WATCH: SNL Alums Stage New ‘Superfans’ Sketch

The weekend’s Big Slick charity weekend in Kansas City was already a hot ticket for Saturday Night Live fans, given the sheer number of current and former cast members participating, but no one expected this.

On Saturday night, Robert Smigel and George Wendt led an all-star cast in staging a brand new installment of their classic SNL sketch “Bill Swerski’s Superfans.”

The new sketch saw Smigel and  Wendt reprise their characters Carl Wollarski and Bob Swerski, while Jason Sudeikis stepped into the role of Todd O’Connor, originally played by the late Chris Farley. Sudeikis had three points of connection to the sketch: He’s a former SNL cast member, grew up in Kansas, and is Wendt’s nephew.

While the Superfans are best known as diehard Chicago fans, this time around they turned their focus to Kansas City’s hometown Chiefs with help from two very special guests: Chiefs quarterback Patrick Mahomes, and tight end Travis Kelce.

The sketch is generating some buzz for some of its jabs. At one point, Wendt made a reference to Kelce’s teammate Harrison Butker, who is facing backlash for a slew of homophobic and misogynistic comments he made during a commencement speech at Benedictine College last month. “Happy Pride Month,” Wendt told the Kansas City crowd. “Or as your kicker calls it, June.”

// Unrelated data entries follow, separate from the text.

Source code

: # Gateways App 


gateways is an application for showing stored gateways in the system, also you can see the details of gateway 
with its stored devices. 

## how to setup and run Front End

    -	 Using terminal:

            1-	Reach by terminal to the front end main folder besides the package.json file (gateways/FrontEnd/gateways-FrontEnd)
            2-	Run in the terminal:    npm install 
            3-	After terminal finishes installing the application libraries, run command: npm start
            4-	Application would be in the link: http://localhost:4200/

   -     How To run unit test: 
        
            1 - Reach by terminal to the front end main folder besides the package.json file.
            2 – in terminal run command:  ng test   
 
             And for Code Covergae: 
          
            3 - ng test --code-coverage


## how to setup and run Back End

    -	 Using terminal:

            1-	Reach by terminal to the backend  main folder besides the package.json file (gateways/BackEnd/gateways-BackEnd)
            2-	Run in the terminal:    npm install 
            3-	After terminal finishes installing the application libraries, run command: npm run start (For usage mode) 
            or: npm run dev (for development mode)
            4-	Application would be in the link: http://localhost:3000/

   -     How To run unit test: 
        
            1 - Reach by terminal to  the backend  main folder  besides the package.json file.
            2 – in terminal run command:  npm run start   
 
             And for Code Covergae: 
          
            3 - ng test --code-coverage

“Let’s not get off track here,” Kelce dodged in reply.

At another point, Sudeikis asked Kelce when he planned to “make an honest woman” out of girlfriend Taylor Swift. “Taylor doesn’t need to be working anymore,” Sudeikis continued. “And I know your kicker agrees with me.”

The Big Slick’s official video of the sketch describes it as the first time Smigel and Wendt have reprised their roles since Chris Farley’s death — which is partly true.

Smigel and Wendt have guested on other shows over the years as their Wollarski and Swerski characters. In 2006, Wendt appeared as an unnamed Superfan in a pre-Super Bowl sketch with Mike Ditka. And in 2014, Smigel and Wendt both brought the characters back for a State Farm ad campaign—again steering clear of character names, or any references to “da Bears” or the Bulls.

But the duo haven’t staged a proper “Superfans” sketch since Farley’s passing. The last one came as a pretaped piece when Farley hosted SNL in October 1997, less than two months before his death.

SNL first staged “Bill Swerski’s Superfans” on January 12, 1991, with host Joe Mantegna. The sketch recurred on the show nine times over the next two years.